# BRIEF
Below are some records; state how many of their lines contain the word "быть", and add nothing.

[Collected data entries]
· · ·
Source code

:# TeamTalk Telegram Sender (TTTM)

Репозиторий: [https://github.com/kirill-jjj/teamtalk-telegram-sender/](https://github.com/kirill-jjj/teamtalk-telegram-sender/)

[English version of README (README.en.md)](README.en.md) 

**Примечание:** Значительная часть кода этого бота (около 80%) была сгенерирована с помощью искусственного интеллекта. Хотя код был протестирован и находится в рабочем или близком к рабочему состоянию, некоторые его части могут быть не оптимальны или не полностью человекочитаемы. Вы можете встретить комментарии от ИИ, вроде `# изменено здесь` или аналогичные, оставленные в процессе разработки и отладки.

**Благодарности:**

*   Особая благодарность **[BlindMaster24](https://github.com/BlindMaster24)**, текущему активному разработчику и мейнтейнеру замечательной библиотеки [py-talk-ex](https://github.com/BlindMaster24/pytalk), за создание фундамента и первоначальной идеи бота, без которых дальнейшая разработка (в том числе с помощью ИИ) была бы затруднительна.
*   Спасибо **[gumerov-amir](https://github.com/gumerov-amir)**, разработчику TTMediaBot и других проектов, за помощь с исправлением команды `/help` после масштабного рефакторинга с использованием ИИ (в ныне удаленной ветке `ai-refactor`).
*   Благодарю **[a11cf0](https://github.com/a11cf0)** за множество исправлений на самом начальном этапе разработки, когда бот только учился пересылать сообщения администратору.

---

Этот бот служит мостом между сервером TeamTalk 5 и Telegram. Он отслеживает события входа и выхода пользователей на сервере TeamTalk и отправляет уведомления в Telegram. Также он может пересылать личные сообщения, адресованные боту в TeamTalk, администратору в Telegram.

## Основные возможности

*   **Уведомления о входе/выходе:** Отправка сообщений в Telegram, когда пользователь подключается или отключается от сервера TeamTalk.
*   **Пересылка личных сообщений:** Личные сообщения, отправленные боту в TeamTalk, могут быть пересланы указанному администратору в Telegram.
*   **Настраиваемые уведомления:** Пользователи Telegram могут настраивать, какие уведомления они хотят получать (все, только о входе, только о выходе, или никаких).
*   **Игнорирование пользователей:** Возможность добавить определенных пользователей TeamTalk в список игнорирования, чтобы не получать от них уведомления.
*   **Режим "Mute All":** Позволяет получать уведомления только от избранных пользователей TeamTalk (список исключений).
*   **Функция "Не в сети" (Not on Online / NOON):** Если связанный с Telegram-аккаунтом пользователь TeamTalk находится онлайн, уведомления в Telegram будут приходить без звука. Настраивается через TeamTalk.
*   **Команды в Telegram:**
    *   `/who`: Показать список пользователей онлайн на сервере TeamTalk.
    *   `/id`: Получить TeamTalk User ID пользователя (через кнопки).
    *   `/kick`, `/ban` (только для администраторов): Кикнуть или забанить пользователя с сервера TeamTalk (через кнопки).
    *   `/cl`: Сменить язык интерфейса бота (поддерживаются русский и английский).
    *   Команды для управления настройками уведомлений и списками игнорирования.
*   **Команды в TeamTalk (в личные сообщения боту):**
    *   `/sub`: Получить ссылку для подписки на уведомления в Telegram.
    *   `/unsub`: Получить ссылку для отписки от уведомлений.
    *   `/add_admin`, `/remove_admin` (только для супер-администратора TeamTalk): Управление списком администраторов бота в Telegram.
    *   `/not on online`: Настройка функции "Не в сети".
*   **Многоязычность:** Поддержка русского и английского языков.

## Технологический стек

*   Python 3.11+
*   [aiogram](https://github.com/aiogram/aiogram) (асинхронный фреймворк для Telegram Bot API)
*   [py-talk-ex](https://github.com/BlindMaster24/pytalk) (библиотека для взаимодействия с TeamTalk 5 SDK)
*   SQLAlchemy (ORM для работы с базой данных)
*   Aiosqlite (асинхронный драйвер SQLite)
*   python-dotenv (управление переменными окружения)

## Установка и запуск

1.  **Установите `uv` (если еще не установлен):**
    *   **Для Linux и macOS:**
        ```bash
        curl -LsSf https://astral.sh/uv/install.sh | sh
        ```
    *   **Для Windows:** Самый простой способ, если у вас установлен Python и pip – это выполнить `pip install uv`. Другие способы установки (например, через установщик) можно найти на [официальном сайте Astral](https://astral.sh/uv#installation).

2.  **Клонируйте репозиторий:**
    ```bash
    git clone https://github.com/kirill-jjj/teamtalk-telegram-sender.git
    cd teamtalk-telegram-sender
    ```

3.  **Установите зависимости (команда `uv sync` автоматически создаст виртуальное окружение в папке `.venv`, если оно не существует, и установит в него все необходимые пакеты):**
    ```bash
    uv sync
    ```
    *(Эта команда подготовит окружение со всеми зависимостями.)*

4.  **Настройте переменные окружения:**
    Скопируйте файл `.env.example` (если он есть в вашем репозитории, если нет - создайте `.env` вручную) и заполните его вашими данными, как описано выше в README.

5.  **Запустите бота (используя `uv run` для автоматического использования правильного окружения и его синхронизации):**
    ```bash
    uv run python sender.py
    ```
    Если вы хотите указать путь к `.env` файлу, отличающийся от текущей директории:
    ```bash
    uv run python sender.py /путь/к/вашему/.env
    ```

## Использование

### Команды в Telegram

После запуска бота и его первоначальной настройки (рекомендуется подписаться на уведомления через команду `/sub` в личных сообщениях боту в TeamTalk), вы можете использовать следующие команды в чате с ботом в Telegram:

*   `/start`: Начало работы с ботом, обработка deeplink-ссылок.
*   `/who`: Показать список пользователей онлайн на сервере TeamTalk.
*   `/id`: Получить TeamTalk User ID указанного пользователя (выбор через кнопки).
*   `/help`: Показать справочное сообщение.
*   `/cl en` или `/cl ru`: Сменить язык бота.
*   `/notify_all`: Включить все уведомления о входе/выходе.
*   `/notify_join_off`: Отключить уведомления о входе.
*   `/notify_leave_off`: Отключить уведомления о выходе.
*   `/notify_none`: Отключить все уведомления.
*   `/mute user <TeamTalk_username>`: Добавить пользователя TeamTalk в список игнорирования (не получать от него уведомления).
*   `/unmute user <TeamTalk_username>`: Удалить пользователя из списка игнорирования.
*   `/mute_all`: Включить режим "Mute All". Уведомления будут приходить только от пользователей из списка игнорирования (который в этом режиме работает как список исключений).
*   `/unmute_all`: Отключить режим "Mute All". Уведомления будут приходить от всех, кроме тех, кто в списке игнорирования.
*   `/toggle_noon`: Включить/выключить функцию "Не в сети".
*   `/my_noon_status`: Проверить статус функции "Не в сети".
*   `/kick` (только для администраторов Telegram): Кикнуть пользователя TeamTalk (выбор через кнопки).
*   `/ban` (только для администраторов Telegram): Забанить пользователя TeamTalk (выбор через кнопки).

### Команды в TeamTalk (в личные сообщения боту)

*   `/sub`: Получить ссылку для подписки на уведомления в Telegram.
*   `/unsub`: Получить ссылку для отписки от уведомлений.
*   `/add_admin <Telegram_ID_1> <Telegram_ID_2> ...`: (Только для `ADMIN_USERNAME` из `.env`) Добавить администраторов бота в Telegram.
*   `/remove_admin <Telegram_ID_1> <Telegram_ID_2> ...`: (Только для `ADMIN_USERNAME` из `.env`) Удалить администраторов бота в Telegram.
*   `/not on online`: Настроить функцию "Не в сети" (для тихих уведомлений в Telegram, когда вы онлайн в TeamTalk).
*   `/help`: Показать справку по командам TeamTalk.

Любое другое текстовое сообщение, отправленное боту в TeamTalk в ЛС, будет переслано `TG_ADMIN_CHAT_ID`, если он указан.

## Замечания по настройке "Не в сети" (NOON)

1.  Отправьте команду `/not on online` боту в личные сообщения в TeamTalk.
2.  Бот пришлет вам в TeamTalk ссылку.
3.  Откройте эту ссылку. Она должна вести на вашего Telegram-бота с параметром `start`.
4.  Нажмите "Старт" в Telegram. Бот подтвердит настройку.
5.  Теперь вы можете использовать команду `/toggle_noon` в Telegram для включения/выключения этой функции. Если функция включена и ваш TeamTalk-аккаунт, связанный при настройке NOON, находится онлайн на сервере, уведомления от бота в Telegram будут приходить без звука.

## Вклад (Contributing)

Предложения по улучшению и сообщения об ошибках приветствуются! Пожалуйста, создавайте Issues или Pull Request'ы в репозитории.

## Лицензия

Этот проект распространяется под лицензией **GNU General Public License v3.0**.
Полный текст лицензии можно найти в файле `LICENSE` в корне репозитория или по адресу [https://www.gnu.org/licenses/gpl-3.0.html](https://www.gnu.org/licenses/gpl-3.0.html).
· · ·
# WRITTEN ANSWER
2